Today Go. Serve. Love is stoked to welcome Rachel Pieh Jones–a marathon runner, a camel rider, a cookbook author of Djiboutilicious, and a general all-out lover of Djibouti. This post originally appeared on her blog, Djibouti Jones.
From Rachel’s blog, Djibouti Jones: I have been wrestling with how to write about this for months. Starts and stops, lots of unfinished first sentences and barely coherent lists. Then I read this essay after the Rick Warren and race conversation flared up. When White People Don’t Know They Are Being White by Jody Louise on Between Worlds. She is humble yet forthright in the piece, a balance which is incredibly challenging to achieve around such a sensitive and potentially volatile topic. She spurred me on, inspired me, and clearly, informed the title of this post.
I’m giving you loads of links here that will lead to other links and I encourage you to take the time to read this stuff. I have been and don’t think I’ll ever be the same. It is hard, challenging, might make you angry. That’s okay, wrestle with it. Join me as I wrestle with it.

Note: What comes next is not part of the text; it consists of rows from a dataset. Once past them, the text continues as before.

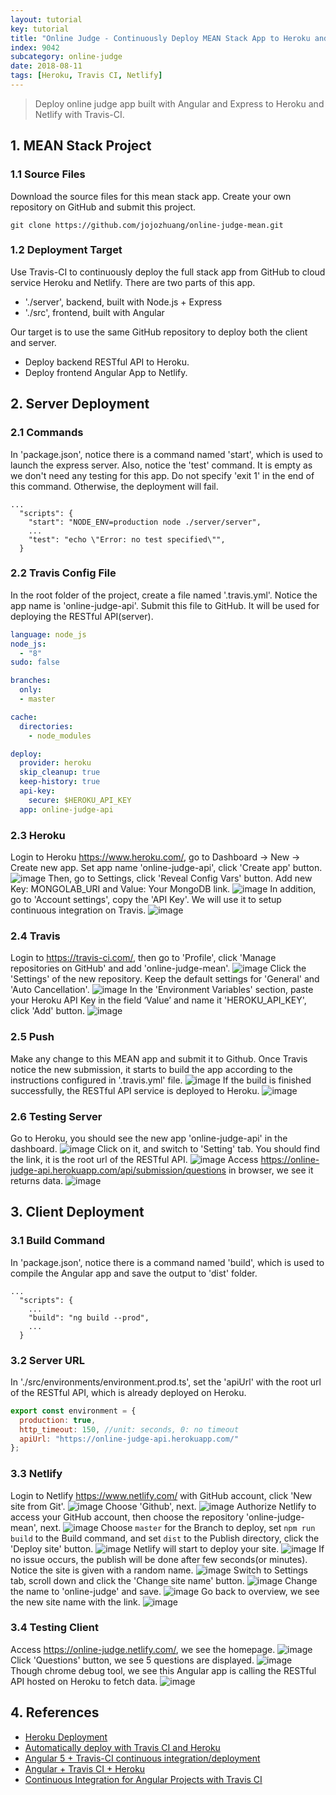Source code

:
 ```yaml
---
layout: tutorial
key: tutorial
title: "Online Judge - Continuously Deploy MEAN Stack App to Heroku and Netlify with Travis-CI"
index: 9042
subcategory: online-judge
date: 2018-08-11
tags: [Heroku, Travis CI, Netlify]
---
```


> Deploy online judge app built with Angular and Express to Heroku and Netlify with Travis-CI.

## 1. MEAN Stack Project
### 1.1 Source Files
Download the source files for this mean stack app. Create your own repository on GitHub and submit this project.
```raw
git clone https://github.com/jojozhuang/online-judge-mean.git
```
### 1.2 Deployment Target
Use Travis-CI to continuously deploy the full stack app from GitHub to cloud service Heroku and Netlify. There are two parts of this app.
* './server', backend, built with Node.js + Express
* './src', frontend, built with Angular

Our target is to use the same GitHub repository to deploy both the client and server.
* Deploy backend RESTful API to Heroku.
* Deploy frontend Angular App to Netlify.

## 2. Server Deployment
### 2.1 Commands
In 'package.json', notice there is a command named 'start', which is used to launch the express server. Also, notice the 'test' command. It is empty as we don't need any testing for this app. Do not specify 'exit 1' in the end of this command. Otherwise, the deployment will fail.
```raw
...
  "scripts": {
    "start": "NODE_ENV=production node ./server/server",
    ...
    "test": "echo \"Error: no test specified\"",
  }
```
### 2.2 Travis Config File
In the root folder of the project, create a file named '.travis.yml'. Notice the app name is 'online-judge-api'. Submit this file to GitHub. It will be used for deploying the RESTful API(server).
```yml
language: node_js
node_js:
  - "8"
sudo: false

branches:
  only:
  - master

cache:
  directories:
    - node_modules

deploy:
  provider: heroku
  skip_cleanup: true
  keep-history: true
  api-key:
    secure: $HEROKU_API_KEY
  app: online-judge-api
```
### 2.3 Heroku
Login to Heroku https://www.heroku.com/, go to Dashboard -> New -> Create new app. Set app name 'online-judge-api', click 'Create app' button.
![image](/assets/images/online-judge/9042/heroku_createapp.png)
Then, go to Settings, click 'Reveal Config Vars' button. Add new Key: MONGOLAB_URI and Value: Your MongoDB link.
![image](/assets/images/online-judge/9042/heroku_configvar.png)
In addition, go to 'Account settings', copy the 'API Key'. We will use it to setup continuous integration on Travis.
![image](/assets/images/online-judge/9042/heroku_apikey.png)  
### 2.4 Travis
Login to https://travis-ci.com/, then go to 'Profile', click 'Manage repositories on GitHub' and add 'online-judge-mean'.
![image](/assets/images/online-judge/9042/travis_add_repository.png)
Click the 'Settings' of the new repository. Keep the default settings for 'General' and 'Auto Cancellation'.
![image](/assets/images/online-judge/9042/travis_settings.png)
In the 'Environment Variables' section, paste your Heroku API Key in the field ‘Value’ and name it 'HEROKU_API_KEY', click 'Add' button.
![image](/assets/images/online-judge/9042/travis_environment_variable.png)
### 2.5 Push
Make any change to this MEAN app and submit it to Github. Once Travis notice the new submission, it starts to build the app according to the instructions configured in '.travis.yml' file.
![image](/assets/images/online-judge/9042/travis_build.png)
If the build is finished successfully, the RESTful API service is deployed to Heroku.
![image](/assets/images/online-judge/9042/travis_deploy.png)  
### 2.6 Testing Server
Go to Heroku, you should see the new app 'online-judge-api' in the dashboard.
![image](/assets/images/online-judge/9042/heroku_newapp.png)
Click on it, and switch to 'Setting' tab. You should find the link, it is the root url of the RESTful API.
![image](/assets/images/online-judge/9042/heroku_link.png)
Access https://online-judge-api.herokuapp.com/api/submission/questions in browser, we see it returns data.
![image](/assets/images/online-judge/9042/heroku_api.png)

## 3. Client Deployment
### 3.1 Build Command
In 'package.json', notice there is a command named 'build', which is used to compile the Angular app and save the output to 'dist' folder.
```raw
...
  "scripts": {
    ...
    "build": "ng build --prod",
    ...
  }
```
### 3.2 Server URL
In './src/environments/environment.prod.ts', set the 'apiUrl' with the root url of the RESTful API, which is already deployed on Heroku.
```javascript
export const environment = {
  production: true,
  http_timeout: 150, //unit: seconds, 0: no timeout
  apiUrl: "https://online-judge-api.herokuapp.com/"
};
```
### 3.3 Netlify
Login to Netlify https://www.netlify.com/ with GitHub account, click 'New site from Git'.
![image](/assets/images/online-judge/9042/netlify_app.png)
Choose 'Github', next.
![image](/assets/images/online-judge/9042/netlify_newsite.png)
Authorize Netlify to access your GitHub account, then choose the repository 'online-judge-mean', next.
![image](/assets/images/online-judge/9042/netlify_repository.png)
Choose `master` for the Branch to deploy, set `npm run build` to the Build command, and set `dist` to the Publish directory, click the 'Deploy site' button.
![image](/assets/images/online-judge/9042/netlify_options.png)
Netlify will start to deploy your site.
![image](/assets/images/online-judge/9042/netlify_inprogress.png)
If no issue occurs, the publish will be done after few seconds(or minutes). Notice the site is given with a random name.
![image](/assets/images/online-judge/9042/netlify_published.png)
Switch to Settings tab, scroll down and click the 'Change site name' button.
![image](/assets/images/online-judge/9042/netlify_settings.png)
Change the name to 'online-judge' and save.
![image](/assets/images/online-judge/9042/netlify_changename.png)
Go back to overview, we see the new site name with the link.
![image](/assets/images/online-judge/9042/netlify_overview.png)
### 3.4 Testing Client
Access https://online-judge.netlify.com/, we see the homepage.
![image](/assets/images/online-judge/9042/test_home.png)
Click 'Questions' button, we see 5 questions are displayed.
![image](/assets/images/online-judge/9042/test_questions.png)
Though chrome debug tool, we see this Angular app is calling the RESTful API hosted on Heroku to fetch data.
![image](/assets/images/online-judge/9042/test_remoteapi.png)

## 4. References
* [Heroku Deployment](https://docs.travis-ci.com/user/deployment/heroku/)
* [Automatically deploy with Travis CI and Heroku](https://medium.com/@felipeluizsoares/automatically-deploy-with-travis-ci-and-heroku-ddba1361647f)
* [Angular 5 + Travis-CI continuous integration/deployment](https://medium.com/@swanandkeskar/angular-5-travis-ci-continuous-integration-deployment-fe9090f460c5)
* [Angular + Travis CI + Heroku](https://medium.com/@preetham_s/angular-travis-ci-heroku-85038a0bcd73)
* [Continuous Integration for Angular Projects with Travis CI](https://moduscreate.com/blog/continuous-integration-angular-projects-travisci/)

I am not surprised by, but continue to be disappointed in, the western attitude toward the developing world. It is an attitude I see often, though not exclusively, among Christians. It is an attitude of superiority, a god-complex. An attitude that communicates an underlying assumption, intentionally or not, that the rich westerner is the one with power and authority and agency. As this is communicated, of course the opposite is communicated as well. The local person is weak, a victim, and helpless. The rich westerner must charge in to fix things, build things, challenge the status quo.